Surely this plan would help ease insurance rates since the sick would not be using up all the funds. And the profit of such an industry would be good for the economy.
I mean, who needs universal health care and a decent health care system when selective harvesting, processing, and bio-retail will grease the gears of finance for the economy?
After all, the U.S. has the most expensive and profitable health care system in the world even though it does not come close to covering everyone — a remarkable accomplishment of which any CEO and good citizen should be proad to boast.
Since treatment is available often only for those wealthy enough to afford their health care plans, which leaves out in the cold an awful lot of John and Jane Does, I ask that rulers in both the private and public sectors both, along with good voters, show some compassion for us Dimslows — harvest the ill and injured.

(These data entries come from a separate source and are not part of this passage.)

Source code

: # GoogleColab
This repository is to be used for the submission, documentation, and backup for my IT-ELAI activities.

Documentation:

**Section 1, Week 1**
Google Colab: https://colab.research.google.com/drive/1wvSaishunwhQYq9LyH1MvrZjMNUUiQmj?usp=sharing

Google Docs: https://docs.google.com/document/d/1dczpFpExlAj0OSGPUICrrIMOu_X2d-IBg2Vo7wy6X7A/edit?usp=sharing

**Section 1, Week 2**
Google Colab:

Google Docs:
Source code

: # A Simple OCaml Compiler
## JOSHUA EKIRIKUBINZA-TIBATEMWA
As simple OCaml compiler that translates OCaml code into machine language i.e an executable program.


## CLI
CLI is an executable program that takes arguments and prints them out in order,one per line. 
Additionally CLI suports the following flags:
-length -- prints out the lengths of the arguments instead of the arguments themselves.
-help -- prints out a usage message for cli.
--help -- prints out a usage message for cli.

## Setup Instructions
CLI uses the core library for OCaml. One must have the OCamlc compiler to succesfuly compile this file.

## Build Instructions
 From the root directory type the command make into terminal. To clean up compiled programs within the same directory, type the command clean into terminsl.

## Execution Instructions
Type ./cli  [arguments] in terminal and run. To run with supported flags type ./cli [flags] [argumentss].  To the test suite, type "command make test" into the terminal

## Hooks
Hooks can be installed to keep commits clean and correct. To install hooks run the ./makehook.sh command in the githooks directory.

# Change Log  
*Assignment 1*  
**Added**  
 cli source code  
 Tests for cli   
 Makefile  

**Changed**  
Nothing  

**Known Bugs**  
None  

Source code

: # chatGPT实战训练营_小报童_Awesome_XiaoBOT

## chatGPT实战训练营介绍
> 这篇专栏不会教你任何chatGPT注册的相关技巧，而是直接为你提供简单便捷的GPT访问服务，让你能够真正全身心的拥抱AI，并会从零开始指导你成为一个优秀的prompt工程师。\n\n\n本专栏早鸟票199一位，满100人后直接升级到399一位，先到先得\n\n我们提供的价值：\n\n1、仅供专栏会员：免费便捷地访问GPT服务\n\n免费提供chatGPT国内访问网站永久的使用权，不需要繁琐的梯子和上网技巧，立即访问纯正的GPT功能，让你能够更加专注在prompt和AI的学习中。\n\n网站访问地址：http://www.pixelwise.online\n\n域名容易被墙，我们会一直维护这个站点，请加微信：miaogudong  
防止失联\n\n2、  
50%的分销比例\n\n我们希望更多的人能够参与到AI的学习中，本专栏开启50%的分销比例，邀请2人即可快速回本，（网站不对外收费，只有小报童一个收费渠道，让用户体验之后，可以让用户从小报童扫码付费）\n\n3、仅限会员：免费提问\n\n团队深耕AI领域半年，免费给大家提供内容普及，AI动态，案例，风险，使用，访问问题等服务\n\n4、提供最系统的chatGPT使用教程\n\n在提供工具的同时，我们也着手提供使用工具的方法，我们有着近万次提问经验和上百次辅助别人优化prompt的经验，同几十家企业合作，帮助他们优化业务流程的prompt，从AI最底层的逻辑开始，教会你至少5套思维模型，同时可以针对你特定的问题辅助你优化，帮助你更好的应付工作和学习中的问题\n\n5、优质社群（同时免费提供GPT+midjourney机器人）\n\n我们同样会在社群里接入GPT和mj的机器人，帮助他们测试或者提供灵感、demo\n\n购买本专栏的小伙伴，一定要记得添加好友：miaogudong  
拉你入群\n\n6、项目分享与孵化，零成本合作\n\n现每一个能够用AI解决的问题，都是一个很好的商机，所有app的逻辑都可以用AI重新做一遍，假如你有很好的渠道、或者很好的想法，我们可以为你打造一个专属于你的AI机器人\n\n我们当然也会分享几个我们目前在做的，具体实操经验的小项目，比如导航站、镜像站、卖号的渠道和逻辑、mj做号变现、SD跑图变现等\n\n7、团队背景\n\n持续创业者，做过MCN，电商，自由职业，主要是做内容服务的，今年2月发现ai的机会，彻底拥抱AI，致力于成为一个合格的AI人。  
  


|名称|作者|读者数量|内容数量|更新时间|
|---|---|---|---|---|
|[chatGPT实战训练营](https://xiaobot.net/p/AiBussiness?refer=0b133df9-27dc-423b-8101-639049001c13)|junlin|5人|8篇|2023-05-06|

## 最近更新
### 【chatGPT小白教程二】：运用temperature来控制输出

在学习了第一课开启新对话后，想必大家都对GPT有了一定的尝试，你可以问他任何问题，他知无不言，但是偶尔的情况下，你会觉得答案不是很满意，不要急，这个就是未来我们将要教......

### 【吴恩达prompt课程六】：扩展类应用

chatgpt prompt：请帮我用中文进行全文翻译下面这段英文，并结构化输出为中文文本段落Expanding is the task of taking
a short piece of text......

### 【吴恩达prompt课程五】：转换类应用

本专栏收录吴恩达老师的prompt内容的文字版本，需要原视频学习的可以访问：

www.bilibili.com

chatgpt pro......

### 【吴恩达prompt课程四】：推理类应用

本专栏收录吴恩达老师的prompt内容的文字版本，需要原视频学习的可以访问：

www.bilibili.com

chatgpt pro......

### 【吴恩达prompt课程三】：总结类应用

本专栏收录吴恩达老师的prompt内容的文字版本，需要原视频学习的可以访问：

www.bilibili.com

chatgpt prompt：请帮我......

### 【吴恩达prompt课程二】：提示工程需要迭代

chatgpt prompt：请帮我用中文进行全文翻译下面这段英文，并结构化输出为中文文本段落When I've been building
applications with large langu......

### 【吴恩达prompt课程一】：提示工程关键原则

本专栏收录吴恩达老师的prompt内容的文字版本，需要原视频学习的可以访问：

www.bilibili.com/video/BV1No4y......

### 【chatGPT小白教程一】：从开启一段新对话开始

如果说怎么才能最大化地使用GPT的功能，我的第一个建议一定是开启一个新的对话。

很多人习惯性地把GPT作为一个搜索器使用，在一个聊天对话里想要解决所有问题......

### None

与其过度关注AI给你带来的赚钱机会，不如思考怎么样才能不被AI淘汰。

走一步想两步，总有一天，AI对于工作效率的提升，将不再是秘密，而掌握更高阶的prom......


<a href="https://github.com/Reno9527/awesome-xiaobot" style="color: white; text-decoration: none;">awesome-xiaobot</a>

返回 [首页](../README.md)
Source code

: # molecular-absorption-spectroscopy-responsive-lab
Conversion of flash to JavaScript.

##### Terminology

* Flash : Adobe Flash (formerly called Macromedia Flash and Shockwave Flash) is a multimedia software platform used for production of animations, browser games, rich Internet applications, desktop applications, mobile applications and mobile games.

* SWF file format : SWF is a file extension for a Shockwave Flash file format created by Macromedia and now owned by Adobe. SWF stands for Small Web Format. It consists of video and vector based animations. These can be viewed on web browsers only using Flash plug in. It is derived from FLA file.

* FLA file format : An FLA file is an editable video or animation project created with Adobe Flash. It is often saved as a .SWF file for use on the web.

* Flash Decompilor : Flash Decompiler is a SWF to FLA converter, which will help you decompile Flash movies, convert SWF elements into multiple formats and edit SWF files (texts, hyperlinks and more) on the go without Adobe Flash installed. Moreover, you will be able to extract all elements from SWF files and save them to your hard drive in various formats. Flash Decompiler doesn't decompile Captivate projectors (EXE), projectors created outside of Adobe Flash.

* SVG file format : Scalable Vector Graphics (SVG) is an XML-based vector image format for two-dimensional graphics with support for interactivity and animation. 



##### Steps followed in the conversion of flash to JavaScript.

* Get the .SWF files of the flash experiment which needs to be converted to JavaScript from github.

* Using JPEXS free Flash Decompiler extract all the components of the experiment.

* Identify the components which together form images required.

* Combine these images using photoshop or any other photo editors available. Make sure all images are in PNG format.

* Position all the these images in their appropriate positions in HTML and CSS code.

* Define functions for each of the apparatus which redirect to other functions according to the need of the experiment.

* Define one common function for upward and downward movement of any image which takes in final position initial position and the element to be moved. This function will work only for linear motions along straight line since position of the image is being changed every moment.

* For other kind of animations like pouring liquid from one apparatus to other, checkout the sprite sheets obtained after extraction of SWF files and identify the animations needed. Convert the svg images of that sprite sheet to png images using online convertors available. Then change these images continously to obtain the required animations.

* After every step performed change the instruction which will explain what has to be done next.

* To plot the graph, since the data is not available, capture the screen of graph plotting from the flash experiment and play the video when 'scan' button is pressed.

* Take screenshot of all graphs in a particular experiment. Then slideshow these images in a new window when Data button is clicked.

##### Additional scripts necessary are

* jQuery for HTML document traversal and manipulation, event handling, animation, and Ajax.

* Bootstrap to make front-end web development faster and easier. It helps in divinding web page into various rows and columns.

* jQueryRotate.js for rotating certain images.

There are plenty of possibilities for compassionate consumption. If the internal organs of a person to be harvested are diseased, then, say, the skin could be used to make car seats.
Or if a person has skin cancer, which leads to harvesting, then make use of the internal organs for, say, dog food, until the advertising industry gets up to speed and successfully markets upscale cannibalism of select organs to the highest class of fine diners — those who in any case are used to living off the backs, the more traditional sacrifice, of those of low income.
The pharmaceutical companies may scream that this will cut into their stupendous profits, but it seems to me that they, like anyone, could use a little more competition in the cutthroat, so to speak, free market.
We just need to make sure that the government doesn’t get involved in the body harvesting and processing business, since government sector work is more likely to be unionized than private sector work, and having unions almost always means better wages, more vacation time, and other benefits, like health insurance — and it wouldn’t seem right to have health-insured and at least modestly well paid workers doing such a job.
I mean, we have to have standards.
Let ill and poorly compensated workers harvest and process the ill and maimed, who are themselves so often poorly compensated. It only seems Right.
http://apragmaticpolicy.wordpress.com/2007/04/09/tropetopia-xvi-%e2%80%93-health-care-for-all-no-way-eat-the-ill-compassionate-cannibalism/
Reply this comment
Guaranteed?
By D.c., Kim at Feb 02, 2009 23:48 PM
Has Obama really put forth a plan that would actually provide "guaranteed healthcare"? The last I heard, he was pushing a requirement that people purchase healthcare, which has to be the dumbest idea I've yet heard. If people don't have insurance, it is almost always because they can't afford to buy it. Simply passing a law requiring them to do so fixes that problem how, exactly? Until we have national healthcare (which I've yet to hear him endorse), people will be without.